Goal of the exercise: Quote exactly, and only, the lines of the material below from the line with "我们来找一下这个，其实呢，它" through the line with "它就调用了对应的sysenc".

Given records:
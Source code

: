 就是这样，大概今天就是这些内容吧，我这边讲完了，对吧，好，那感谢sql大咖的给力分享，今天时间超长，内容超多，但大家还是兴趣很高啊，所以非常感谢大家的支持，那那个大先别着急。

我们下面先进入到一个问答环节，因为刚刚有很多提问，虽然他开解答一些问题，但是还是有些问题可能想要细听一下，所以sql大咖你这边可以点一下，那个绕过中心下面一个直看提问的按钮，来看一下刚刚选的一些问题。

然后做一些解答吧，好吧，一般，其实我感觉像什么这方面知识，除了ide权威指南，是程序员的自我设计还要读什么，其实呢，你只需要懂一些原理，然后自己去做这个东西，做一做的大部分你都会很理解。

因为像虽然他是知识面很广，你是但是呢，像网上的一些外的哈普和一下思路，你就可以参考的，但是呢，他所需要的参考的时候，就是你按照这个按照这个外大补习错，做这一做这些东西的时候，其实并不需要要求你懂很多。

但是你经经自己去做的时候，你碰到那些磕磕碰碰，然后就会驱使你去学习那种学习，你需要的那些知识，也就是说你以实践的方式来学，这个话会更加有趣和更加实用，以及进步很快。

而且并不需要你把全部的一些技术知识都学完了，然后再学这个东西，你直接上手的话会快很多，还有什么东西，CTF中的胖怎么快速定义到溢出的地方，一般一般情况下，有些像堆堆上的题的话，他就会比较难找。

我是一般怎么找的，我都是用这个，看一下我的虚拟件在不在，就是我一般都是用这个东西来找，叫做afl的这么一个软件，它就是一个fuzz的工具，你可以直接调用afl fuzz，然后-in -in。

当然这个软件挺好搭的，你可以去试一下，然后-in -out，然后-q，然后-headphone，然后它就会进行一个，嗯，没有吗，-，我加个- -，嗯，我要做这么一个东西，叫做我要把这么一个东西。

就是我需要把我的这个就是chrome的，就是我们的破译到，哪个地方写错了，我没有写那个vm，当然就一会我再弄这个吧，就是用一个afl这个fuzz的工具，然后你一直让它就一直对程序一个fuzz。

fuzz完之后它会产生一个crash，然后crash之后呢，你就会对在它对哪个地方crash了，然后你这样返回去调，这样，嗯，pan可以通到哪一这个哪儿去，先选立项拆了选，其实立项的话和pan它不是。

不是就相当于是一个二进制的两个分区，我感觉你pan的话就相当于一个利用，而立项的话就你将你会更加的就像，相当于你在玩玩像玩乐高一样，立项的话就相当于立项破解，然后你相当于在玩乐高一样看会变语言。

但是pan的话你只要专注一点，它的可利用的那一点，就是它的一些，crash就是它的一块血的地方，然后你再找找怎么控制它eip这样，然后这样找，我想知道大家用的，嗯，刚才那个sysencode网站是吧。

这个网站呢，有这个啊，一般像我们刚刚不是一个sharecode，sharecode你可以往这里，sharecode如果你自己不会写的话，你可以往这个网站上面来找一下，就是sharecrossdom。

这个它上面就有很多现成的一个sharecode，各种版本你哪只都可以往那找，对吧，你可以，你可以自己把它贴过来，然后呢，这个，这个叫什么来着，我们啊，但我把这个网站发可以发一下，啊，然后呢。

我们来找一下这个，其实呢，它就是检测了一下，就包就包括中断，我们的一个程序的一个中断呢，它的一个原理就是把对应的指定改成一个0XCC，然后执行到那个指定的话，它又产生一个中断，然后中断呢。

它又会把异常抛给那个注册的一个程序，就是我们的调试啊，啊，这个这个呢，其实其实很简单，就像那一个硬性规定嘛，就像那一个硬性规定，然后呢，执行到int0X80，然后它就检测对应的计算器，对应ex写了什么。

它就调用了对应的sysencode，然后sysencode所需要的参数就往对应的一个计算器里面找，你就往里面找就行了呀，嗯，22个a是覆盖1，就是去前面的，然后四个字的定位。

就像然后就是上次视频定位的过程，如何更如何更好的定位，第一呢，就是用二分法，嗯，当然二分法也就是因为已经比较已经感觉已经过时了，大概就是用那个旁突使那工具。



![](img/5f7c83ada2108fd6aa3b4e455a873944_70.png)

Result for this exercise:
我们来找一下这个，其实呢，它就是检测了一下，就包就包括中断，我们的一个程序的一个中断呢，它的一个原理就是把对应的指定改成一个0XCC，然后执行到那个指定的话，它又产生一个中断，然后中断呢。

它又会把异常抛给那个注册的一个程序，就是我们的调试啊，啊，这个这个呢，其实其实很简单，就像那一个硬性规定嘛，就像那一个硬性规定，然后呢，执行到int0X80，然后它就检测对应的计算器，对应ex写了什么。

它就调用了对应的sysencode，然后sysencode所需要的参数就往对应的一个计算器里面找，你就往里面找就行了呀，嗯，22个a是覆盖1，就是去前面的，然后四个字的定位。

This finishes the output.